--- DATA IN THIS EXERCISE ---
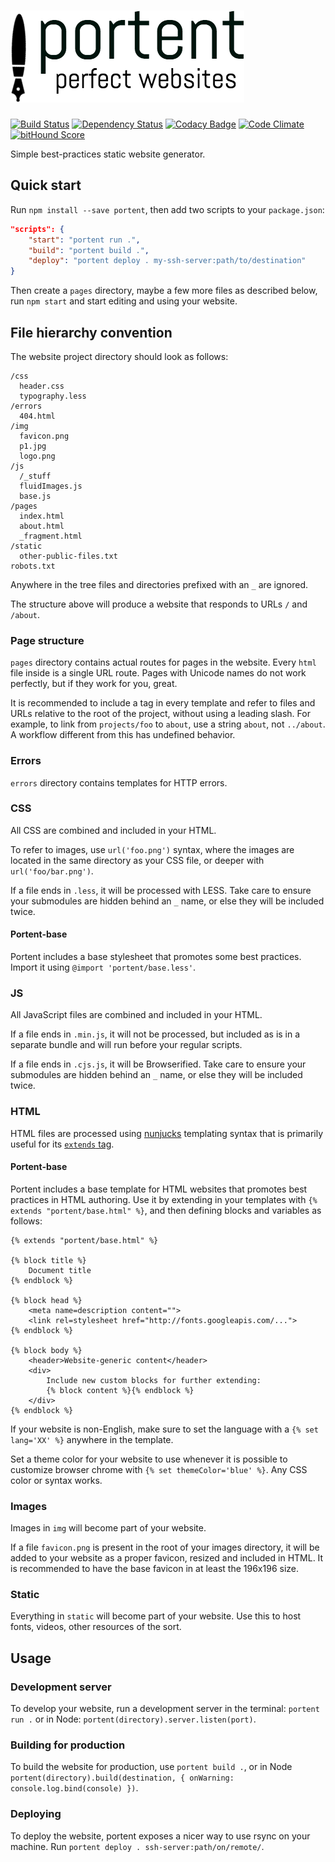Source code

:# ![portent: perfect websites](media/logo.png)

[![Build Status](https://travis-ci.org/denis-sokolov/portent.svg?branch=master)](https://travis-ci.org/denis-sokolov/portent)
[![Dependency Status](https://gemnasium.com/denis-sokolov/portent.svg)](https://gemnasium.com/denis-sokolov/portent)
[![Codacy Badge](https://api.codacy.com/project/badge/5386b47284f34b5f85cfca06976f4cdc)](https://www.codacy.com/app/denis-sokolov/portent)
[![Code Climate](https://codeclimate.com/github/denis-sokolov/portent/badges/gpa.svg)](https://codeclimate.com/github/denis-sokolov/portent)
[![bitHound Score](https://app.bithound.io/denis-sokolov/portent/badges/score.svg)](http://app.bithound.io/denis-sokolov/portent)

Simple best-practices static website generator.

## Quick start
Run `npm install --save portent`, then add two scripts to your `package.json`:

```json
"scripts": {
	"start": "portent run .",
	"build": "portent build .",
	"deploy": "portent deploy . my-ssh-server:path/to/destination"
}
```

Then create a `pages` directory, maybe a few more files as described below, run `npm start` and start editing and using your website.

## File hierarchy convention
The website project directory should look as follows:

```
/css
  header.css
  typography.less
/errors
  404.html
/img
  favicon.png
  p1.jpg
  logo.png
/js
  /_stuff
  fluidImages.js
  base.js
/pages
  index.html
  about.html
  _fragment.html
/static
  other-public-files.txt
robots.txt
```

Anywhere in the tree files and directories prefixed with an `_` are ignored.

The structure above will produce a website that responds to URLs `/` and `/about`.

### Page structure
`pages` directory contains actual routes for pages in the website. Every `html` file inside is a single URL route. Pages with Unicode names do not work perfectly, but if they work for you, great.

It is recommended to include a <base> tag in every template and refer to files and URLs relative to the root of the project, without using a leading slash. For example, to link from `projects/foo` to `about`, use a string `about`, not `../about`. A workflow different from this has undefined behavior.

### Errors
`errors` directory contains templates for HTTP errors.

### CSS
All CSS are combined and included in your HTML.

To refer to images, use `url('foo.png')` syntax, where the images are located in the same directory as your CSS file, or deeper with `url('foo/bar.png')`.

If a file ends in `.less`, it will be processed with LESS. Take care to ensure your submodules are hidden behind an `_` name, or else they will be included twice.

#### Portent-base
Portent includes a base stylesheet that promotes some best practices. Import it using `@import 'portent/base.less'`.

### JS
All JavaScript files are combined and included in your HTML.

If a file ends in `.min.js`, it will not be processed, but included as is in a separate bundle and will run before your regular scripts.

If a file ends in `.cjs.js`, it will be Browserified. Take care to ensure your submodules are hidden behind an `_` name, or else they will be included twice.

### HTML
HTML files are processed using [nunjucks](https://github.com/mozilla/nunjucks) templating syntax that is primarily useful for its [`extends` tag](https://mozilla.github.io/nunjucks/templating.html#extends).

#### Portent-base
Portent includes a base template for HTML websites that promotes best practices in HTML authoring. Use it by extending in your templates with `{% extends "portent/base.html" %}`, and then defining blocks and variables as follows:

```
{% extends "portent/base.html" %}

{% block title %}
	Document title
{% endblock %}

{% block head %}
	<meta name=description content="">
	<link rel=stylesheet href="http://fonts.googleapis.com/...">
{% endblock %}

{% block body %}
	<header>Website-generic content</header>
	<div>
	    Include new custom blocks for further extending:
	    {% block content %}{% endblock %}
	</div>
{% endblock %}
```

If your website is non-English, make sure to set the language with a `{% set lang='XX' %}` anywhere in the template.

Set a theme color for your website to use whenever it is possible to customize browser chrome with `{% set themeColor='blue' %}`. Any CSS color or syntax works.

### Images
Images in `img` will become part of your website.

If a file `favicon.png` is present in the root of your images directory, it will be added to your website as a proper favicon, resized and included in HTML. It is recommended to have the base favicon in at least the 196x196 size.

### Static
Everything in `static` will become part of your website. Use this to host fonts, videos, other resources of the sort.

## Usage

### Development server
To develop your website, run a development server in the terminal: `portent run .` or in Node: `portent(directory).server.listen(port)`.

### Building for production
To build the website for production, use `portent build .`, or in Node `portent(directory).build(destination, { onWarning: console.log.bind(console) })`.

### Deploying
To deploy the website, portent exposes a nicer way to use rsync on your machine. Run `portent deploy . ssh-server:path/on/remote/`.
---
### ACTIVITY
Find every line in the records that contains the word "logo"; copy those lines.

### ANSWER SPACE
:# ![portent: perfect websites](media/logo.png)
  logo.png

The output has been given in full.